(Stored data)
..........

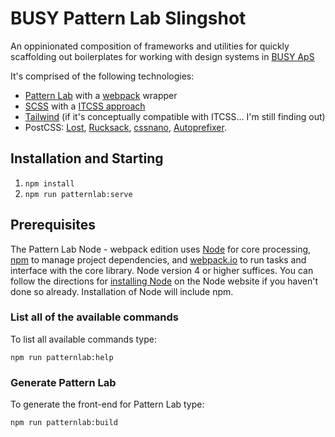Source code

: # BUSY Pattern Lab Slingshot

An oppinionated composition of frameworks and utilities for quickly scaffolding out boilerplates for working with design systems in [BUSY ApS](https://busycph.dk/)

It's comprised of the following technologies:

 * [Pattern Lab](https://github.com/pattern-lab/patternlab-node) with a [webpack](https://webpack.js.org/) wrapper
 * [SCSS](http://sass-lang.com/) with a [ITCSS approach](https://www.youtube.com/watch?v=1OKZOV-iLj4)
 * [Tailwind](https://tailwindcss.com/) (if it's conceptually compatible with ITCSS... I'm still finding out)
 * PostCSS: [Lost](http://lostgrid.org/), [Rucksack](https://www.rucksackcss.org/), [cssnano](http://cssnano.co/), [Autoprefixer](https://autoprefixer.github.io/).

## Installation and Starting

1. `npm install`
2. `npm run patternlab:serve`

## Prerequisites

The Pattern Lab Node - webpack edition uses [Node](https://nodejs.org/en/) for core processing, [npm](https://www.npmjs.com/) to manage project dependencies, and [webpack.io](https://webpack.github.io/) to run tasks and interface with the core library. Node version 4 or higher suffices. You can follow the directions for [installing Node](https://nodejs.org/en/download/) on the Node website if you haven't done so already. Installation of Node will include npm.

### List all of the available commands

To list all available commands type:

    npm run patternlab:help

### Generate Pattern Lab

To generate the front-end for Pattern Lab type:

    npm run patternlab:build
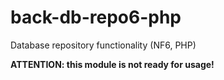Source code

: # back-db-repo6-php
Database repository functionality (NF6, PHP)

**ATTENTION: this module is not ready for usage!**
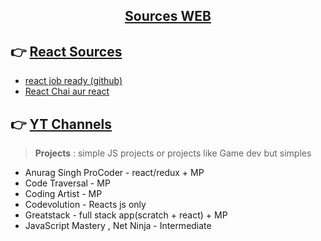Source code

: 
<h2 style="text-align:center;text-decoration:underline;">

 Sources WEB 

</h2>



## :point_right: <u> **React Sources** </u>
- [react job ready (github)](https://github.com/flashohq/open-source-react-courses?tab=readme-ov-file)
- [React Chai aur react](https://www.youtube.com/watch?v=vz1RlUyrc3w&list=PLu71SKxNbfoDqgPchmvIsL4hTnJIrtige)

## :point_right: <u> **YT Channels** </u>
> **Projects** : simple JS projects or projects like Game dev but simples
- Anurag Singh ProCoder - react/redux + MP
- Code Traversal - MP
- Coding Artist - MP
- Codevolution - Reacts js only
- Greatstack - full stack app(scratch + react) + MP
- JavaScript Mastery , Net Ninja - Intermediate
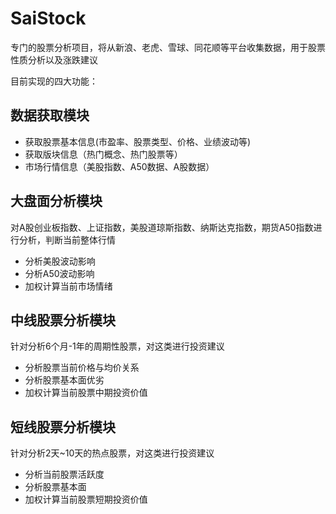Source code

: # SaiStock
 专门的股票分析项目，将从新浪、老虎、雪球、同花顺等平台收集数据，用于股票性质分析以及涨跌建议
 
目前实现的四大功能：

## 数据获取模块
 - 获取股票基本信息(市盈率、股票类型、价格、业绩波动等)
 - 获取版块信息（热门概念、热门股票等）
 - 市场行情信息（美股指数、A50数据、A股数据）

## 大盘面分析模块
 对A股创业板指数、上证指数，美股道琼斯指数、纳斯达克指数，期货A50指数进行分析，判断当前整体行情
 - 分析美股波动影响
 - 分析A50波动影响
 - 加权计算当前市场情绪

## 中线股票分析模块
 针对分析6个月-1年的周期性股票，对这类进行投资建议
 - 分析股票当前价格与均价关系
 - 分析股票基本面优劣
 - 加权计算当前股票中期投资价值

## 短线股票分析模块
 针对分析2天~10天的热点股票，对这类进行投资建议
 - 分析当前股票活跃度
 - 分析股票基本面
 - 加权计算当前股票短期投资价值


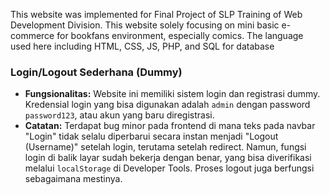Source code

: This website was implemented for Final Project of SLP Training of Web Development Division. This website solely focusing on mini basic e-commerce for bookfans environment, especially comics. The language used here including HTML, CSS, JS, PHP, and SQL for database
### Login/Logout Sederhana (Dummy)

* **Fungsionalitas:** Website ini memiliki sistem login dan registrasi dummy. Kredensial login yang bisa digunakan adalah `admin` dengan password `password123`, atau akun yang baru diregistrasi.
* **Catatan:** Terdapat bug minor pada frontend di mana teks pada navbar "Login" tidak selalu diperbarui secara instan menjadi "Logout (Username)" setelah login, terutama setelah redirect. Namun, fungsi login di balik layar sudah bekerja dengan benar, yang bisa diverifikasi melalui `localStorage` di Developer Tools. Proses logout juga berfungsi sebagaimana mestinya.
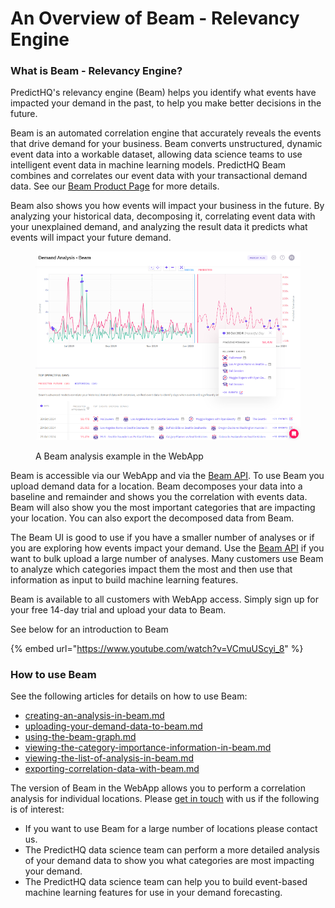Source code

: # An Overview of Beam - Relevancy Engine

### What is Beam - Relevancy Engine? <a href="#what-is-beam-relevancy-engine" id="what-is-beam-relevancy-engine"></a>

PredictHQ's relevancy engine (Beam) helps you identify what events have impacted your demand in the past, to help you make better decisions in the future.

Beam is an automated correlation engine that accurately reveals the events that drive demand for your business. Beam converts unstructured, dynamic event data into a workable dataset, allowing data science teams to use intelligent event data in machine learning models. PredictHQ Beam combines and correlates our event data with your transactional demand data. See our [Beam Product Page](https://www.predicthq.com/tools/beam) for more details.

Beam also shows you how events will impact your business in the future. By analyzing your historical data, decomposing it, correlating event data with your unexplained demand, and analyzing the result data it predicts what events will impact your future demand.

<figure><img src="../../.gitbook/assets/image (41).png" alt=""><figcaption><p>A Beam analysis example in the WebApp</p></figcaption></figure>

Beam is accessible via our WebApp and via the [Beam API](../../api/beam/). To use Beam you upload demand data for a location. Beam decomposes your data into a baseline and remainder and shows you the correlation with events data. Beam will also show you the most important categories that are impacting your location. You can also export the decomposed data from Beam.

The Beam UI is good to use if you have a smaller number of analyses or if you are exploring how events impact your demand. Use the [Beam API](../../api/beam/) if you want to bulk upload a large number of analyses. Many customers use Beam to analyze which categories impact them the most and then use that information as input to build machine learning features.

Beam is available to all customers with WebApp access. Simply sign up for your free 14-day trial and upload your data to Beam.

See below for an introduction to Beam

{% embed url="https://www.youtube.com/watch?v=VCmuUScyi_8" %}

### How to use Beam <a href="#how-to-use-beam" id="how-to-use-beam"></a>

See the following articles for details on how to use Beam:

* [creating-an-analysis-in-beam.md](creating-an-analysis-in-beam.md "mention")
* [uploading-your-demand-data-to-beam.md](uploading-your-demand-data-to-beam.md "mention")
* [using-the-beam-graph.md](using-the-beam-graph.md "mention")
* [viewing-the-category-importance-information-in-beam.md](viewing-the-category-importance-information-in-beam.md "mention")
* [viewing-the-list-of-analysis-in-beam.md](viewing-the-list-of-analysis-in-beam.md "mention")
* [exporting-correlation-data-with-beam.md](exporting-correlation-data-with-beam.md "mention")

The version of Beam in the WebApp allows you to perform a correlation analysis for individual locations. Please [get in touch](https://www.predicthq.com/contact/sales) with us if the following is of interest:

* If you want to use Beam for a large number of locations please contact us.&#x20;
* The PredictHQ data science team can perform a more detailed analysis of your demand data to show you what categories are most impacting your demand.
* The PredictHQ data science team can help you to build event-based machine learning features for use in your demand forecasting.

..........

Copy each line from the data above that includes "most".

Answer to the problem:
Beam is accessible via our WebApp and via the [Beam API](../../api/beam/). To use Beam you upload demand data for a location. Beam decomposes your data into a baseline and remainder and shows you the correlation with events data. Beam will also show you the most important categories that are impacting your location. You can also export the decomposed data from Beam.
The Beam UI is good to use if you have a smaller number of analyses or if you are exploring how events impact your demand. Use the [Beam API](../../api/beam/) if you want to bulk upload a large number of analyses. Many customers use Beam to analyze which categories impact them the most and then use that information as input to build machine learning features.
* The PredictHQ data science team can perform a more detailed analysis of your demand data to show you what categories are most impacting your demand.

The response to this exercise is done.